The crisis of meaning and the crisis of the living are not two parallel problems — they are the same historical chain in two different regimes.

The double crisis is the joint diagnosis the manifesto makes of the contemporary situation: the crisis of meaning (the wavering of our categories — human, intelligence, consciousness, value) and the crisis of the living (climate dysregulation, sixth extinction, ecosystem collapse) are inseparable.

These are not two parallel problems that could be addressed each on its own. It is the same chain — the steam-engine lineage — in two different regimes.

The first phase

The first phase of the industrial revolution (steam → electricity → oil → digital) deployed civilization without ever maintaining its coupling with the biosphere. The result: a dysregulated climate, species disappearing at a rate a thousand times higher than the geological background rate, collapsed ecosystems. This is not a threatening future, it is an ongoing present.

The second phase

The second phase — the cognitive noosphere — poses the same question, at another level. If it unfolds along the same logic of decoupling as the energetic phase, it will amplify the catastrophe instead of correcting it.

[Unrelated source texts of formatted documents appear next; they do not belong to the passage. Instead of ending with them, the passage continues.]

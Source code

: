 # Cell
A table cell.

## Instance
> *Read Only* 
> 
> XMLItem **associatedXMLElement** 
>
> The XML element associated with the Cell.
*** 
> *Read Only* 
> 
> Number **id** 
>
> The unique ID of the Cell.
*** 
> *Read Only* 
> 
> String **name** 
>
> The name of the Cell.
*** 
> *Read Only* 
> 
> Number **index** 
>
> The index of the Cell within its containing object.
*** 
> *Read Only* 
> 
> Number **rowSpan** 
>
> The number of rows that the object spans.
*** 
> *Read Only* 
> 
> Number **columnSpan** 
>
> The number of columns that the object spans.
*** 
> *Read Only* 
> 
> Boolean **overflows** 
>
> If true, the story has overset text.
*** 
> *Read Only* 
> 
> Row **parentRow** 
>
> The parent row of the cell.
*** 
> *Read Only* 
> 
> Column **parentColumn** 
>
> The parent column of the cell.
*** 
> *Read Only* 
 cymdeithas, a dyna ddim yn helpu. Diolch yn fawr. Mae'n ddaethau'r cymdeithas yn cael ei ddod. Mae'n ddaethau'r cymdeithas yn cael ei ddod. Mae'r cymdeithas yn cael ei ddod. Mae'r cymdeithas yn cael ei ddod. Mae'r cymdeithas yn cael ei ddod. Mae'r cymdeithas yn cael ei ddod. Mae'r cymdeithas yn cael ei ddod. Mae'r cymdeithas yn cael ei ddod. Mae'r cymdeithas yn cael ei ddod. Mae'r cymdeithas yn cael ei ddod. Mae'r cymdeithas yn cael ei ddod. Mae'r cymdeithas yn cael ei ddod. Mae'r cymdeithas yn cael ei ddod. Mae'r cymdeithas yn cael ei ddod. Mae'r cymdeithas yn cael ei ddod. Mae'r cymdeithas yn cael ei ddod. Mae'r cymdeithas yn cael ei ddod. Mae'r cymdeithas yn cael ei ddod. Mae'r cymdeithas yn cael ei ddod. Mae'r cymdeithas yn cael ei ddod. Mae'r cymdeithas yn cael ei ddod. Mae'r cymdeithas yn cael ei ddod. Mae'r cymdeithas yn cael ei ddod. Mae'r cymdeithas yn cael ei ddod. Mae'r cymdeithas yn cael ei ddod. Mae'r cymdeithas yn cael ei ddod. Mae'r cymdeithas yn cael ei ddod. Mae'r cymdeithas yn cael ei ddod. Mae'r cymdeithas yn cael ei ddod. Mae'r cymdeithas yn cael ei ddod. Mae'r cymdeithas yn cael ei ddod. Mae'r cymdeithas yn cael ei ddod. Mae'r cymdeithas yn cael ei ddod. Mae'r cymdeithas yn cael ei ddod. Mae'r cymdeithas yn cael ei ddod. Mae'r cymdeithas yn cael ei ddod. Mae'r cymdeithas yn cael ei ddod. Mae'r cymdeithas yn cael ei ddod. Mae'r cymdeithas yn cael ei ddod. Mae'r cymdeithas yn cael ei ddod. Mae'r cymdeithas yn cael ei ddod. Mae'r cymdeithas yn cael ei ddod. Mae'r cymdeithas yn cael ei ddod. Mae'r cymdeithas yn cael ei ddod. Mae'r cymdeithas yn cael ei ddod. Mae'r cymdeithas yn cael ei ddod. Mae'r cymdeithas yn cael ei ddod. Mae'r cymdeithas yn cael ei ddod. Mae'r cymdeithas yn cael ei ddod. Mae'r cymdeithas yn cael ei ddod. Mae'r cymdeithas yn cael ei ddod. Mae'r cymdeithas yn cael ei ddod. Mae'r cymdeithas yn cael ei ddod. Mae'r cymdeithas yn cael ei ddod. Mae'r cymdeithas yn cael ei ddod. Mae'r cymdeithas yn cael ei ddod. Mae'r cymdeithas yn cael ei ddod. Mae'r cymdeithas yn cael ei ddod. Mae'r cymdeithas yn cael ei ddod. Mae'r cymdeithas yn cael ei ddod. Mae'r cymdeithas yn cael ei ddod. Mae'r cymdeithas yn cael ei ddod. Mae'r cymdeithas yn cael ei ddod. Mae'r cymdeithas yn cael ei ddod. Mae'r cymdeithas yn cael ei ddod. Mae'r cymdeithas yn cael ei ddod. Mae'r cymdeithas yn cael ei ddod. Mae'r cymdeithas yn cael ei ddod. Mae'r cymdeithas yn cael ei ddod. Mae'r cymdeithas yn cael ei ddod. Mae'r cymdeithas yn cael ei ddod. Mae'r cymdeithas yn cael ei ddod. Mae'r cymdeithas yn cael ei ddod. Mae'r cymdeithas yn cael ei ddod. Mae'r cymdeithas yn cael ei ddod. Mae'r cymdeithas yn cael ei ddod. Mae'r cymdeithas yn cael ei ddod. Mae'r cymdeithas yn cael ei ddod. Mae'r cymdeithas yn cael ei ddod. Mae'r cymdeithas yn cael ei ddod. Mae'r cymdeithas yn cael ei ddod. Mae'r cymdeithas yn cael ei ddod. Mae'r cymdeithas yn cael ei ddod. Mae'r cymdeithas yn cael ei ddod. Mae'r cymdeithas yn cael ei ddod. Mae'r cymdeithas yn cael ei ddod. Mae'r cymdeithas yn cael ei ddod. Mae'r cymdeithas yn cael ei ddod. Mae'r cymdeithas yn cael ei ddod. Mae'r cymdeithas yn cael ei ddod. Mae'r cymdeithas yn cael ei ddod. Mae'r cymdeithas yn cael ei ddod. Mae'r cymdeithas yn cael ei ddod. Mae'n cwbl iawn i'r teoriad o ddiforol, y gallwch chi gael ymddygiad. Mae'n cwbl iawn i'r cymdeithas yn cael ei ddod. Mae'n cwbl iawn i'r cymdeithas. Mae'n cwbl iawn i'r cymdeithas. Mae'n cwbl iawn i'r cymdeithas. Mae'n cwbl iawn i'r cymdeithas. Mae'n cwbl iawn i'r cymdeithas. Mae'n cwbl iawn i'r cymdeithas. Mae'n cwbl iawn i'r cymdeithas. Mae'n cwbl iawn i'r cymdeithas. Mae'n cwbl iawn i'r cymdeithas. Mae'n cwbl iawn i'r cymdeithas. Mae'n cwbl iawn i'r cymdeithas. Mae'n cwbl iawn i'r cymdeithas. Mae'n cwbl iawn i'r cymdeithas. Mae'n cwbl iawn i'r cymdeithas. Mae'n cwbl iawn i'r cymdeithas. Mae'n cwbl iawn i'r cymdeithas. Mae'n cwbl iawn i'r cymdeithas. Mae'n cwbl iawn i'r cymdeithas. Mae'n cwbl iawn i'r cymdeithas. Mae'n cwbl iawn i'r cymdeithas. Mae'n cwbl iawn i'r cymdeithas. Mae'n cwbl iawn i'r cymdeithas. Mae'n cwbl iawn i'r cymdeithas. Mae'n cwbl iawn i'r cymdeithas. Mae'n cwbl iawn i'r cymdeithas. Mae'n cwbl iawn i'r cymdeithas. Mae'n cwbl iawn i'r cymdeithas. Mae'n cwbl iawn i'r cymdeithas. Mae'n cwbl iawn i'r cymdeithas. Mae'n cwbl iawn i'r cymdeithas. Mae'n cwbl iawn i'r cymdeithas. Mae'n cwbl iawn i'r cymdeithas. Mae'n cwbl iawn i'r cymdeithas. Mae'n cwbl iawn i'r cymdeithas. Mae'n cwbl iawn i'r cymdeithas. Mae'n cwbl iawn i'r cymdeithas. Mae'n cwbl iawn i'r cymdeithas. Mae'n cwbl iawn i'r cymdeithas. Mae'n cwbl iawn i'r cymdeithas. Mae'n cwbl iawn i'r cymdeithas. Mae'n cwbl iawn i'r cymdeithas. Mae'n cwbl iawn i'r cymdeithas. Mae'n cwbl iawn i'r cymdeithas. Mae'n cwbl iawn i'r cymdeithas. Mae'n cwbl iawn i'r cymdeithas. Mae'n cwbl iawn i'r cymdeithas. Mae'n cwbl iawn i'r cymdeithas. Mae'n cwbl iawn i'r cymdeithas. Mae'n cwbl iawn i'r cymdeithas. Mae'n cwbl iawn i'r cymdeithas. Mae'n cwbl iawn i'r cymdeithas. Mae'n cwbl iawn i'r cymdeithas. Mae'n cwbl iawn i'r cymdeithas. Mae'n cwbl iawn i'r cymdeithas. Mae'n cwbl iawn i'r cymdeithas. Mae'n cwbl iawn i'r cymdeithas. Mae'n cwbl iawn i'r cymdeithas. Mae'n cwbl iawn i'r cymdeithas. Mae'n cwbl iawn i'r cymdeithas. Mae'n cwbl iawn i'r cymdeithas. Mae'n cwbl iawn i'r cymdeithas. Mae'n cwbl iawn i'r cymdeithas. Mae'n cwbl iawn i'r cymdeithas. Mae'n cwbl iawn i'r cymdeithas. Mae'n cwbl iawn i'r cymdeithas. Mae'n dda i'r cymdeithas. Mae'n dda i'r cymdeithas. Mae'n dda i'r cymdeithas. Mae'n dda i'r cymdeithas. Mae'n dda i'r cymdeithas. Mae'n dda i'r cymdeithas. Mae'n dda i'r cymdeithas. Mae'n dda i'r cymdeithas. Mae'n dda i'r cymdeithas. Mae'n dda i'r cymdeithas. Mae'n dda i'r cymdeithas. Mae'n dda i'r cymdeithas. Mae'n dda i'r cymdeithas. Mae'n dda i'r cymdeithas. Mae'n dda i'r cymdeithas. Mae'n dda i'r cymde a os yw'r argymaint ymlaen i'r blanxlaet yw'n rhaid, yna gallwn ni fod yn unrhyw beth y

This is what makes the stakes vertiginous. We are not entitled to a second mistake of the same kind.

What this requires

The manifesto holds that the technical questions of AI, the ecological questions, and the philosophical questions about what it means to be human are not separable. They are the same questions at different levels of a single problem.

This is why the work of the Awen cannot be reduced to committee ethics, nor to climate activism, nor to academic philosophy. The three must be held together — it is the only way to couple along three poles.